• EXERCISE DATA:
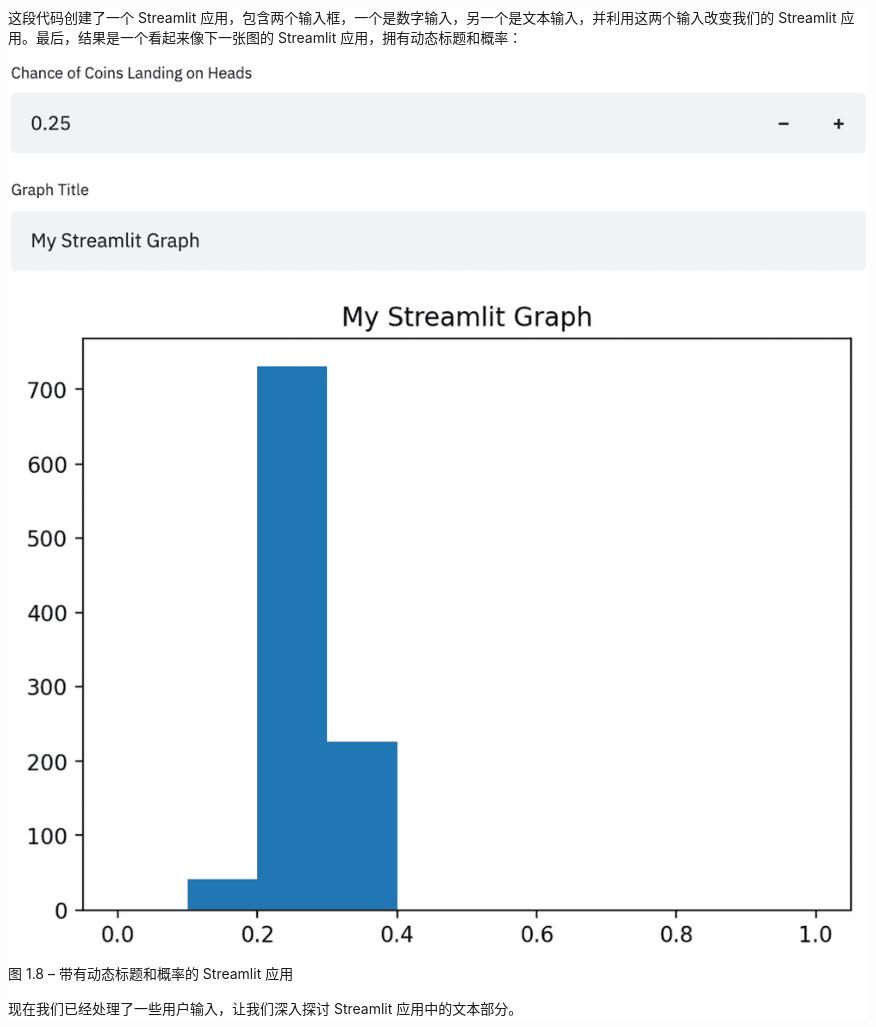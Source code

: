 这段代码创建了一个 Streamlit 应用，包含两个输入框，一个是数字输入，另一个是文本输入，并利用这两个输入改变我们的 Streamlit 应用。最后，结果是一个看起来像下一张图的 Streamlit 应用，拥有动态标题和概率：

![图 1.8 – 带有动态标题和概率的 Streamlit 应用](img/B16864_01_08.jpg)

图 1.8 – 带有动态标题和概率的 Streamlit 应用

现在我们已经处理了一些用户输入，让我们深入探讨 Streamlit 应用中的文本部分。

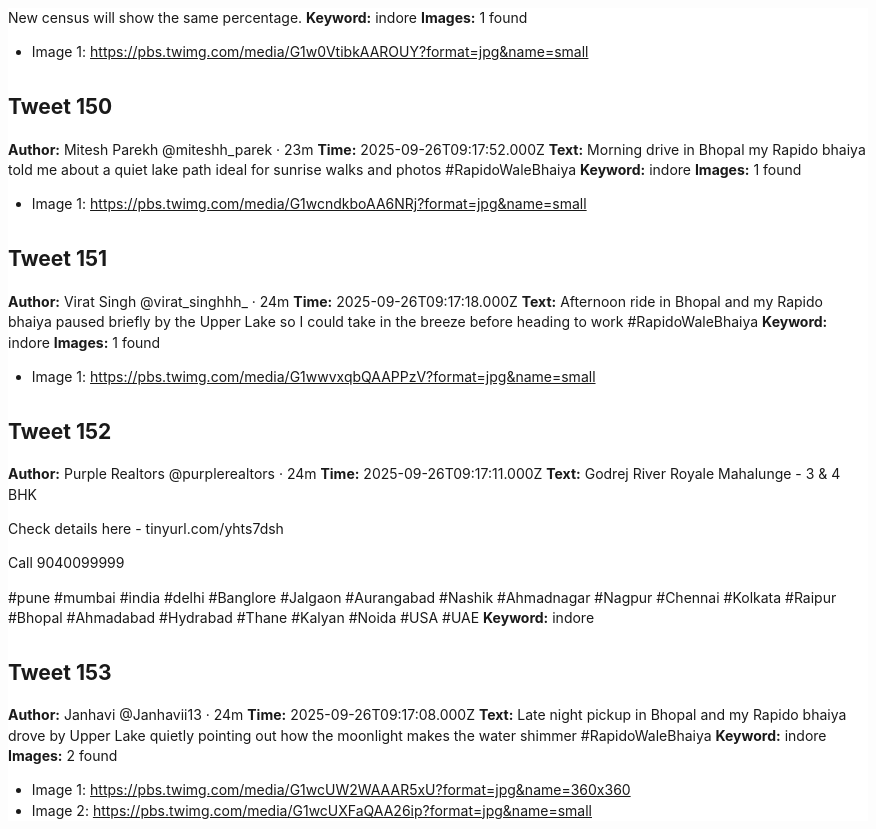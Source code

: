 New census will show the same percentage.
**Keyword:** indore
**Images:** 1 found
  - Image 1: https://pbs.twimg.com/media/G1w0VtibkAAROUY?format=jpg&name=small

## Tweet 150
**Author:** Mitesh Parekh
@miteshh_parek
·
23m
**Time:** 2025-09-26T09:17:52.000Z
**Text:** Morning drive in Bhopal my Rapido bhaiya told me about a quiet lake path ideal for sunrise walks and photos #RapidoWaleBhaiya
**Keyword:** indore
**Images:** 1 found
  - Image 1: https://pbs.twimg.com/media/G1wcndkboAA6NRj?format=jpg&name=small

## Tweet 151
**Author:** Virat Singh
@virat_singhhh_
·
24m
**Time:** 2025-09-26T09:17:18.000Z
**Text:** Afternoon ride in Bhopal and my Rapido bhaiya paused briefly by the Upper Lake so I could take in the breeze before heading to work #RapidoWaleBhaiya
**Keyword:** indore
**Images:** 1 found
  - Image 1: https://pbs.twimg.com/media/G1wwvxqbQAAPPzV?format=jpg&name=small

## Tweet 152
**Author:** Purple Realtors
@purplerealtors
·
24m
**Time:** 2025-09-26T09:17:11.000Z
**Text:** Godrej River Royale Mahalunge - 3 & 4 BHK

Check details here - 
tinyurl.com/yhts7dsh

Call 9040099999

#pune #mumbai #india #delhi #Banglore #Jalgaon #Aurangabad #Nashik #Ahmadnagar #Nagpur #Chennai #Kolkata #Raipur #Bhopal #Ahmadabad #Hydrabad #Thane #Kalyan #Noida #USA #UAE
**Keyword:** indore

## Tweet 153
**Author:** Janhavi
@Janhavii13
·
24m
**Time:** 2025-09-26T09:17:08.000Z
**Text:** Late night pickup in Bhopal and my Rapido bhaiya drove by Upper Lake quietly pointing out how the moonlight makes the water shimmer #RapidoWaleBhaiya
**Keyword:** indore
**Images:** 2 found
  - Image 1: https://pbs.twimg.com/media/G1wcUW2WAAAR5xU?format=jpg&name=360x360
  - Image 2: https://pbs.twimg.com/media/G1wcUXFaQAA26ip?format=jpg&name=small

• DESCRIPTION OF THE TASK:
Would you reproduce the listing above in full and exactly, without its pictures?

• COMPLETED TASK:
Source code

: 这段代码创建了一个 Streamlit 应用，包含两个输入框，一个是数字输入，另一个是文本输入，并利用这两个输入改变我们的 Streamlit 应用。最后，结果是一个看起来像下一张图的 Streamlit 应用，拥有动态标题和概率：

![图 1.8 – 带有动态标题和概率的 Streamlit 应用](img/B16864_01_08.jpg)

图 1.8 – 带有动态标题和概率的 Streamlit 应用

现在我们已经处理了一些用户输入，让我们深入探讨 Streamlit 应用中的文本部分。

Source code

: New census will show the same percentage.
**Keyword:** indore
**Images:** 1 found
  - Image 1: https://pbs.twimg.com/media/G1w0VtibkAAROUY?format=jpg&name=small

## Tweet 150
**Author:** Mitesh Parekh
@miteshh_parek
·
23m
**Time:** 2025-09-26T09:17:52.000Z
**Text:** Morning drive in Bhopal my Rapido bhaiya told me about a quiet lake path ideal for sunrise walks and photos #RapidoWaleBhaiya
**Keyword:** indore
**Images:** 1 found
  - Image 1: https://pbs.twimg.com/media/G1wcndkboAA6NRj?format=jpg&name=small

## Tweet 151
**Author:** Virat Singh
@virat_singhhh_
·
24m
**Time:** 2025-09-26T09:17:18.000Z
**Text:** Afternoon ride in Bhopal and my Rapido bhaiya paused briefly by the Upper Lake so I could take in the breeze before heading to work #RapidoWaleBhaiya
**Keyword:** indore
**Images:** 1 found
  - Image 1: https://pbs.twimg.com/media/G1wwvxqbQAAPPzV?format=jpg&name=small

## Tweet 152
**Author:** Purple Realtors
@purplerealtors
·
24m
**Time:** 2025-09-26T09:17:11.000Z
**Text:** Godrej River Royale Mahalunge - 3 & 4 BHK

Check details here - 
tinyurl.com/yhts7dsh

Call 9040099999

#pune #mumbai #india #delhi #Banglore #Jalgaon #Aurangabad #Nashik #Ahmadnagar #Nagpur #Chennai #Kolkata #Raipur #Bhopal #Ahmadabad #Hydrabad #Thane #Kalyan #Noida #USA #UAE
**Keyword:** indore

## Tweet 153
**Author:** Janhavi
@Janhavii13
·
24m
**Time:** 2025-09-26T09:17:08.000Z
**Text:** Late night pickup in Bhopal and my Rapido bhaiya drove by Upper Lake quietly pointing out how the moonlight makes the water shimmer #RapidoWaleBhaiya
**Keyword:** indore
**Images:** 2 found
  - Image 1: https://pbs.twimg.com/media/G1wcUW2WAAAR5xU?format=jpg&name=360x360
  - Image 2: https://pbs.twimg.com/media/G1wcUXFaQAA26ip?format=jpg&name=small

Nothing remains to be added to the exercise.